It wasn't the most respectful thing to do with the bodies of your enemies, but Tyland didn't blame him. Seven hells, he was already fighting to not do the same thing.
The odours...the smell...the sight of the butchery...
It was too much, too soon. As the fury of battle abated in his heart, the commander of the Lannister army suddenly felt weak like a kitten and horrified by the scale of the massacre.
These were fellow Westerners he had killed, and in the chaos of the battle, many defenceless smallfolk had been slain along with the Sarsfield traitors.
It was...disgusting. There were corpses everywhere, some of them...
"Tell them men to stop doing that," Tyland told his second as he saw several Lannister spearmen engage in the mutilation of Sarsfield hands and heads. "I'm all for killing traitors, but most of them don't deserve that. Open their throats and be done with it."
"By your orders, Lord." He received for answer, and after a brief series of shouts, the men finally stopped brutalising the living and the dead, and took into account what they were doing. "A brilliant victory to add to your name."
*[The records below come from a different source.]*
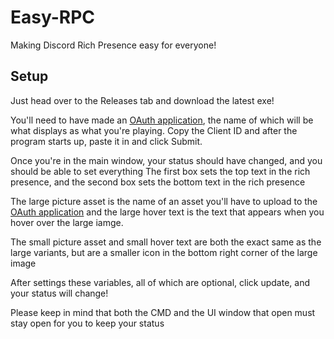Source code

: # Easy-RPC
Making Discord Rich Presence easy for everyone!

## Setup
Just head over to the Releases tab and download the latest exe!

You'll need to have made an [OAuth application](https://discordapp.com/developers/applications/), the name of which will be what displays as what you're playing. Copy the Client ID and after the program starts up, paste it in and click Submit.

Once you're in the main window, your status should have changed, and you should be able to set everything
The first box sets the top text in the rich presence, and the second box sets the bottom text in the rich presence

The large picture asset is the name of an asset you'll have to upload to the [OAuth application](https://discordapp.com/developers/applications/) and the large hover text is the text that appears when you hover over the large iamge.

The small picture asset and small hover text are both the exact same as the large variants, but are a smaller icon in the bottom right corner of the large image

After settings these variables, all of which are optional, click update, and your status will change!

Please keep in mind that both the CMD and the UI window that open must stay open for you to keep your status
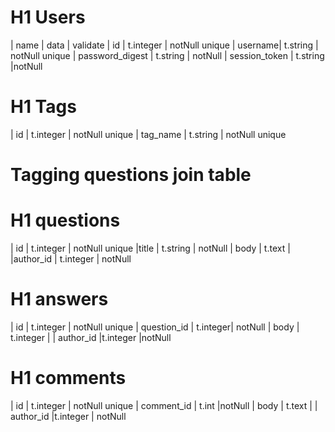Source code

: # H1 Users

| name | data | validate
|  id  |  t.integer | notNull unique
| username| t.string | notNull unique
| password_digest | t.string | notNull
| session_token | t.string |notNull

# H1 Tags

| id | t.integer | notNull unique
| tag_name | t.string | notNull unique

# Tagging questions join table

# H1 questions

| id | t.integer | notNull unique
|title | t.string | notNull
| body | t.text |
|author_id | t.integer | notNull

# H1 answers

| id | t.integer | notNull unique
| question_id | t.integer| notNull
| body | t.integer |
| author_id |t.integer |notNull

# H1 comments

| id | t.integer | notNull unique
| comment_id | t.int |notNull
| body | t.text |
| author_id |t.integer | notNull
"Yes." The worst part was that it was the truth. But as his boots had taken a dirty black colour after plunging in the blood and the entrails of traitors, the Lannister knight had difficulties thinking how good it was to feel victorious. Maybe if it wasn't former allies he slaughtered...but what was done was done. "How many did we lose?"
"Over two hundred men, with two more scores seriously wounded," the answer was anything but comforting. "It would have been far, far worse if you hadn't known this secret passage was there, my Lord."
"Oh, I didn't. It was our ancestors who discovered this little secret. When one Lannister daughter married a previous Lord Sarsfield, in fact." It had not been that long ago from what Lady Johanna had told him; House Lannister had already been forced to kneel before Aegon the Conqueror by then. "I was informed of it as we camped near the Rock returning from Tarbeck Hall."
"A good thing the Rock chose to reveal it, then, my Lord," the other warrior said gravely, "if we had not known that, we could have easily lost a thousand men trying to storm the castle."
"A thousand and five hundred men, I think," Tyland whispered, trying not to look at the faces where the noses had been crushed or cut sadistically. "They weren't short on arrows, these traitors."
It was more proof Walder Reyne had prepared his rebellion for a long, long time, and sown the seeds of treason for years while the West tried to rebuild from the Dance and all the tragedies which had succeeded it.
"But the most important victory is that we captured the castle relatively intact and in a single day," the word relatively being very bitter and ironic; the castle stood and the first fires his own catapults had created to keep the attention of the defenders had been extinguished. And he really didn't want to think what certain of his men had done – or were still doing – with the women of the castle. "We won a castle and killed something like three hundred traitors, the young and the elderly of House Sarsfield, for the loss of two hundred of ours. The losses are in our favour."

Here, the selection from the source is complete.